The Hyderabad based vaccine manufacturer, Bharat Biotech has begun the first phase of clinical trials of the intranasal Covid-19 vaccine which is being developed in collaboration with the Washington University School of Medicine.

The Phase 1 human clinical trials of Bharat Biotech’s intranasal Covid-19 vaccine, codenamed BBV154, have commenced at some of the selected sites that include Hyderabad and Nagpur.

The trials of the chimpanzee adenovirus vectored vaccine candidate, being developed in collaboration with the Washington University School of Medicine at St Louis (WashU), are to be conducted on 175 healthy volunteers aged between 18-60 years at four sites – Hyderabad, Nagpur, Patna and Chennai.

Post the screening of volunteers, the administration of the vaccine doses has begun, said sources at Hyderabad’s St Theresa’s Hospital, one of the trial sites.
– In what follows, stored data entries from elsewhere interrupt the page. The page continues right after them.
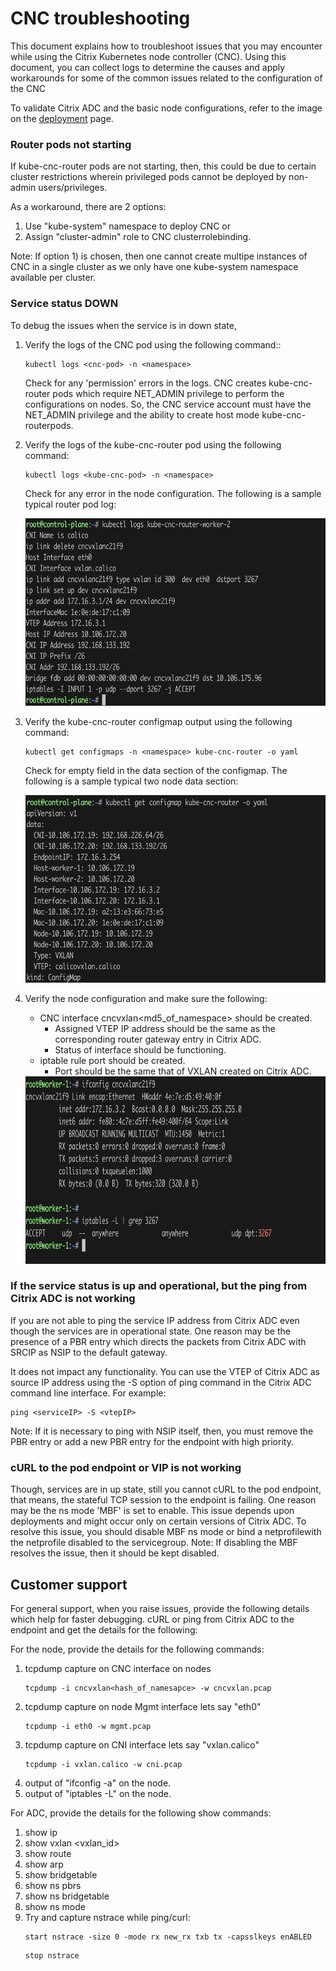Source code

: # CNC troubleshooting

This document explains how to troubleshoot issues that you may encounter while using the Citrix Kubernetes node controller (CNC). Using this document, you can collect logs to determine the causes and apply workarounds for some of the common issues related to the configuration of the CNC

To validate Citrix ADC and the basic node configurations, refer to the image on the [deployment](README.md) page.

### Router pods not starting
If kube-cnc-router pods are not starting, then, this could be due to certain cluster restrictions wherein privileged pods cannot be deployed by non-admin users/privileges.

As a workaround, there are 2 options:
1) Use "kube-system" namespace to deploy CNC
or
2) Assign "cluster-admin" role to CNC clusterrolebinding.

Note: If option 1) is chosen, then one cannot create multipe instances of CNC in a single cluster as we only have one kube-system namespace available per cluster.

### Service status DOWN

To debug the issues when the service is in down state,

1. Verify the logs of the CNC pod using the following command::

   ```
   kubectl logs <cnc-pod> -n <namespace>
   ```

   Check for any 'permission' errors in the logs. CNC creates kube-cnc-router pods which require                 NET_ADMIN privilege to perform the configurations on nodes. So, the CNC service account must have the         NET_ADMIN privilege and the ability to create host mode kube-cnc-routerpods.

2. Verify the logs of the kube-cnc-router pod using the following command:

   ```
   kubectl logs <kube-cnc-pod> -n <namespace>
   ```

   Check for any error in the node configuration. The following is a sample typical router pod log:

   <img src="../images/router-pod-log.png" width="600" height="300">

3. Verify the kube-cnc-router configmap output using the following command:

   ```
   kubectl get configmaps -n <namespace> kube-cnc-router -o yaml
   ```
   Check for empty field in the data section of the configmap. The following is a sample typical two node        data section:

   <img src="../images/router-cmap-data.png" width="600" height="300">

4. Verify the node configuration and make sure the following:
   - CNC interface cncvxlan<md5_of_namespace> should be created.
       - Assigned VTEP IP address should be the same as the corresponding router gateway entry in Citrix ADC.
       - Status of interface should be functioning.
   - iptable rule port should be created.
       - Port should be the same that of VXLAN created on Citrix ADC.
       
   <img src="../images/worker-1.png" width="600" height="300">


### If the service status is up and operational, but the ping from Citrix ADC is not working

If you are not able to ping the service IP address from Citrix ADC even though the services are in operational state. One reason may be the presence of a PBR entry which directs the packets from Citrix ADC with SRCIP as NSIP to the default gateway.

It does not impact any functionality. You can use the VTEP of Citrix ADC as source IP address using the -S option of ping command in the Citrix ADC command line interface. For example:

   ```
   ping <serviceIP> -S <vtepIP>
   ```
Note: If it is necessary to ping with NSIP itself, then, you must remove the PBR entry or add a new PBR entry for the endpoint with high priority.

### cURL to the pod endpoint or VIP is not working

Though, services are in up state, still you cannot cURL to the pod endpoint, that means, the stateful TCP session to the endpoint is failing. One reason may be the ns mode 'MBF' is set to enable. This issue depends upon deployments and might occur only on certain versions of Citrix ADC.
To resolve this issue, you should disable MBF ns mode or bind a netprofilewith the netprofile disabled to the servicegroup.
Note: If disabling the MBF resolves the issue, then it should be kept disabled.

## Customer support

For general support, when you raise issues, provide the following details which help for faster debugging.
cURL or ping from Citrix ADC to the endpoint and get the details for the following:

For the node, provide the details for the following commands:

1. tcpdump capture on CNC interface on nodes
   ```
   tcpdump -i cncvxlan<hash_of_namesapce> -w cncvxlan.pcap
   ```
2. tcpdump capture on node Mgmt interface lets say "eth0"
   ```
   tcpdump -i eth0 -w mgmt.pcap
   ```
3. tcpdump capture on CNI interface lets say "vxlan.calico"
   ```
   tcpdump -i vxlan.calico -w cni.pcap
   ```
4. output of "ifconfig -a" on the node.
5. output of "iptables -L" on the node.


For ADC, provide the details for the following show commands:
1. show ip
2. show vxlan <vxlan_id>
3. show route
4. show arp
5. show bridgetable
6. show ns pbrs
7. show ns bridgetable
8. show ns mode
9. Try and capture nstrace while ping/curl:
   ```
   start nstrace -size 0 -mode rx new_rx txb tx -capsslkeys enABLED
   ```
   ```
   stop nstrace
   ```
“We began screening on Monday and started dosing volunteers from Wednesday. We have already administered the vaccine to about 10 volunteers,” a source at the hospital said.

Apart from the Hyderabad hospital, the Gillurkar Multispecialty hospital at Nagpur, All India Institute of Medical Sciences (AIIMS) at Patna and the Apollo Specialty Hospital at Chennai will be conducting the vaccine trials, as per the CTRI (Clinical Trials Registry-India) website.

While the institutional ethics committees of the Hyderabad, Nagpur and Patna hospitals have already approved the trials, the Chennai hospital is still awaiting the ethics committee nod.

As part of the randomized, double-blinded trial to evaluate the reactogenicity, safety and immunogenicity of the vaccine candidate, the volunteers will be divided into three groups.

In the first group, 70 volunteers will be administered a single dose of the vaccine followed by a placebo after 28 days.

In the second group 70 volunteers will be given two doses of the vaccine 28 days apart and in the third group 35 volunteers will get two doses of the placebo (a substance that has no therapeutic value).

The company will conduct an interim analysis on day 42 after the administration of the first dose to ascertain the vaccine’s immunogenicity and safety before submitting the data to the CDSCO (Central Drugs Standard Control Organization).

Bharat Biotech plans to produce 1 billion doses of the non-invasive, vaccine, which is being touted as a game-changer as it will not only be quicker but also easier to administer.